(Collected data)
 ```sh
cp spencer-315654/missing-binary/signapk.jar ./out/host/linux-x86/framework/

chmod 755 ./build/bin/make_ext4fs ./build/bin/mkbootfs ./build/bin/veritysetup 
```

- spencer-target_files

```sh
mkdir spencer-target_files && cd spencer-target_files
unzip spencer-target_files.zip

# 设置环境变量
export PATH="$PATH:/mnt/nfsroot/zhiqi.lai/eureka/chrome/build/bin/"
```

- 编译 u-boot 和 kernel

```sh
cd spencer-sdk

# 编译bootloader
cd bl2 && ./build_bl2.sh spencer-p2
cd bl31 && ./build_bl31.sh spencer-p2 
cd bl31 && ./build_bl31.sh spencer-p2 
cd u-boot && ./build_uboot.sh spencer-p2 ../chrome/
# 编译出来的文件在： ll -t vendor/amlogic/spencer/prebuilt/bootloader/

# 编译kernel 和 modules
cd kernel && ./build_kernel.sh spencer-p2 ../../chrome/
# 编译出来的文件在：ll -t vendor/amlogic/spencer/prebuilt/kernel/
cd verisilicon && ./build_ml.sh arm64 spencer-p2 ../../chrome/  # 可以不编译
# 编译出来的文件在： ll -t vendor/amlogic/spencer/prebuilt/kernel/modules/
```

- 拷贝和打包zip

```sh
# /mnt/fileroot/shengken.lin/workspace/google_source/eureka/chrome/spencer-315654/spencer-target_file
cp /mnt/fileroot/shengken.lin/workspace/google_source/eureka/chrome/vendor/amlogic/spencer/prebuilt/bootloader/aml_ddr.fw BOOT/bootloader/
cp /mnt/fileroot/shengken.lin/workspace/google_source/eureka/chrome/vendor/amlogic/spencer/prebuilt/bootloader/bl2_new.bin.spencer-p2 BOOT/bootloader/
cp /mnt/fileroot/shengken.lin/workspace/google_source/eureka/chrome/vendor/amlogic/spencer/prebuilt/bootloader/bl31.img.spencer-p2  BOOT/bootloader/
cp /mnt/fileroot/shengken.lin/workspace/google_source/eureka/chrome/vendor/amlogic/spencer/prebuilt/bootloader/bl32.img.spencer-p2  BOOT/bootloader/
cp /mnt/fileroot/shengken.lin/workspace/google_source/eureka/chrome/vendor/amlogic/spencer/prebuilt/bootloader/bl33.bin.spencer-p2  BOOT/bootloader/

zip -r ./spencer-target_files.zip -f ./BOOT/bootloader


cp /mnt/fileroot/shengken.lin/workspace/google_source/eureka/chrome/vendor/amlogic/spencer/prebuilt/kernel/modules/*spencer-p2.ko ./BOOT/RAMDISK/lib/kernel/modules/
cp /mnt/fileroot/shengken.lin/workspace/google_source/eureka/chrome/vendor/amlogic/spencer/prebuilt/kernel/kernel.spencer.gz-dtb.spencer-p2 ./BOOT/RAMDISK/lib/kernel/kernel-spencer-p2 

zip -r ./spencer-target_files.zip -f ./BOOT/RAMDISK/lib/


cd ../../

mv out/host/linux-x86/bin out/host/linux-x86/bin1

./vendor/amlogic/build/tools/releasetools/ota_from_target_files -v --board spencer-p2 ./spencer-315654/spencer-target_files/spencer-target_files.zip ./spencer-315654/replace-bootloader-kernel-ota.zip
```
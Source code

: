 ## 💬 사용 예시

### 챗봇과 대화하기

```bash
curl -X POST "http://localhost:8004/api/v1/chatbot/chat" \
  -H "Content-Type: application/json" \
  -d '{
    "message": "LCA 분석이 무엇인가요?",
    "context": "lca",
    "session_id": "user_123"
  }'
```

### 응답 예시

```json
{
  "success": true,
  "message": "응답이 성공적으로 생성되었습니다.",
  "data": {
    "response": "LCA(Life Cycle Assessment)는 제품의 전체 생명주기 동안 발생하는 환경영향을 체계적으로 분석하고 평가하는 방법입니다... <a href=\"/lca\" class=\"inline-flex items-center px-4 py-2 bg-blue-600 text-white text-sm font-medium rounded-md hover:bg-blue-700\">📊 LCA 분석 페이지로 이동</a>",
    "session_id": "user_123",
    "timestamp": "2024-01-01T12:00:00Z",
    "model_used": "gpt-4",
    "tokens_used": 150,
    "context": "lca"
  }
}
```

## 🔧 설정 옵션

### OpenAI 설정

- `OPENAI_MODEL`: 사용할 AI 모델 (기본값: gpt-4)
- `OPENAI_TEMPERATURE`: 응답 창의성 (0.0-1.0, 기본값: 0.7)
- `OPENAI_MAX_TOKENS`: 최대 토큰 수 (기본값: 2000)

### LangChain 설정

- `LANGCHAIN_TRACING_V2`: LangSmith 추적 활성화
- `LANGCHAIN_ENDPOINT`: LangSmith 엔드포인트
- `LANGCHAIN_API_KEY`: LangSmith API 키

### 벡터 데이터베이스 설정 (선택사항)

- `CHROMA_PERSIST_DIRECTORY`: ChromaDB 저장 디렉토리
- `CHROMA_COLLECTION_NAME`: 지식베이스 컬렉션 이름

Task details >> The whole of the data must be given again, exactly as shown.

Answer box >>
 ```sh
cp spencer-315654/missing-binary/signapk.jar ./out/host/linux-x86/framework/

chmod 755 ./build/bin/make_ext4fs ./build/bin/mkbootfs ./build/bin/veritysetup 
```

- spencer-target_files

```sh
mkdir spencer-target_files && cd spencer-target_files
unzip spencer-target_files.zip

# 设置环境变量
export PATH="$PATH:/mnt/nfsroot/zhiqi.lai/eureka/chrome/build/bin/"
```

- 编译 u-boot 和 kernel

```sh
cd spencer-sdk

# 编译bootloader
cd bl2 && ./build_bl2.sh spencer-p2
cd bl31 && ./build_bl31.sh spencer-p2 
cd bl31 && ./build_bl31.sh spencer-p2 
cd u-boot && ./build_uboot.sh spencer-p2 ../chrome/
# 编译出来的文件在： ll -t vendor/amlogic/spencer/prebuilt/bootloader/

# 编译kernel 和 modules
cd kernel && ./build_kernel.sh spencer-p2 ../../chrome/
# 编译出来的文件在：ll -t vendor/amlogic/spencer/prebuilt/kernel/
cd verisilicon && ./build_ml.sh arm64 spencer-p2 ../../chrome/  # 可以不编译
# 编译出来的文件在： ll -t vendor/amlogic/spencer/prebuilt/kernel/modules/
```

- 拷贝和打包zip

```sh
# /mnt/fileroot/shengken.lin/workspace/google_source/eureka/chrome/spencer-315654/spencer-target_file
cp /mnt/fileroot/shengken.lin/workspace/google_source/eureka/chrome/vendor/amlogic/spencer/prebuilt/bootloader/aml_ddr.fw BOOT/bootloader/
cp /mnt/fileroot/shengken.lin/workspace/google_source/eureka/chrome/vendor/amlogic/spencer/prebuilt/bootloader/bl2_new.bin.spencer-p2 BOOT/bootloader/
cp /mnt/fileroot/shengken.lin/workspace/google_source/eureka/chrome/vendor/amlogic/spencer/prebuilt/bootloader/bl31.img.spencer-p2  BOOT/bootloader/
cp /mnt/fileroot/shengken.lin/workspace/google_source/eureka/chrome/vendor/amlogic/spencer/prebuilt/bootloader/bl32.img.spencer-p2  BOOT/bootloader/
cp /mnt/fileroot/shengken.lin/workspace/google_source/eureka/chrome/vendor/amlogic/spencer/prebuilt/bootloader/bl33.bin.spencer-p2  BOOT/bootloader/

zip -r ./spencer-target_files.zip -f ./BOOT/bootloader


cp /mnt/fileroot/shengken.lin/workspace/google_source/eureka/chrome/vendor/amlogic/spencer/prebuilt/kernel/modules/*spencer-p2.ko ./BOOT/RAMDISK/lib/kernel/modules/
cp /mnt/fileroot/shengken.lin/workspace/google_source/eureka/chrome/vendor/amlogic/spencer/prebuilt/kernel/kernel.spencer.gz-dtb.spencer-p2 ./BOOT/RAMDISK/lib/kernel/kernel-spencer-p2 

zip -r ./spencer-target_files.zip -f ./BOOT/RAMDISK/lib/


cd ../../

mv out/host/linux-x86/bin out/host/linux-x86/bin1

./vendor/amlogic/build/tools/releasetools/ota_from_target_files -v --board spencer-p2 ./spencer-315654/spencer-target_files/spencer-target_files.zip ./spencer-315654/replace-bootloader-kernel-ota.zip
```
Source code

: ## 💬 사용 예시

### 챗봇과 대화하기

```bash
curl -X POST "http://localhost:8004/api/v1/chatbot/chat" \
  -H "Content-Type: application/json" \
  -d '{
    "message": "LCA 분석이 무엇인가요?",
    "context": "lca",
    "session_id": "user_123"
  }'
```

### 응답 예시

```json
{
  "success": true,
  "message": "응답이 성공적으로 생성되었습니다.",
  "data": {
    "response": "LCA(Life Cycle Assessment)는 제품의 전체 생명주기 동안 발생하는 환경영향을 체계적으로 분석하고 평가하는 방법입니다... <a href=\"/lca\" class=\"inline-flex items-center px-4 py-2 bg-blue-600 text-white text-sm font-medium rounded-md hover:bg-blue-700\">📊 LCA 분석 페이지로 이동</a>",
    "session_id": "user_123",
    "timestamp": "2024-01-01T12:00:00Z",
    "model_used": "gpt-4",
    "tokens_used": 150,
    "context": "lca"
  }
}
```

## 🔧 설정 옵션

### OpenAI 설정

- `OPENAI_MODEL`: 사용할 AI 모델 (기본값: gpt-4)
- `OPENAI_TEMPERATURE`: 응답 창의성 (0.0-1.0, 기본값: 0.7)
- `OPENAI_MAX_TOKENS`: 최대 토큰 수 (기본값: 2000)

### LangChain 설정

- `LANGCHAIN_TRACING_V2`: LangSmith 추적 활성화
- `LANGCHAIN_ENDPOINT`: LangSmith 엔드포인트
- `LANGCHAIN_API_KEY`: LangSmith API 키

### 벡터 데이터베이스 설정 (선택사항)

- `CHROMA_PERSIST_DIRECTORY`: ChromaDB 저장 디렉토리
- `CHROMA_COLLECTION_NAME`: 지식베이스 컬렉션 이름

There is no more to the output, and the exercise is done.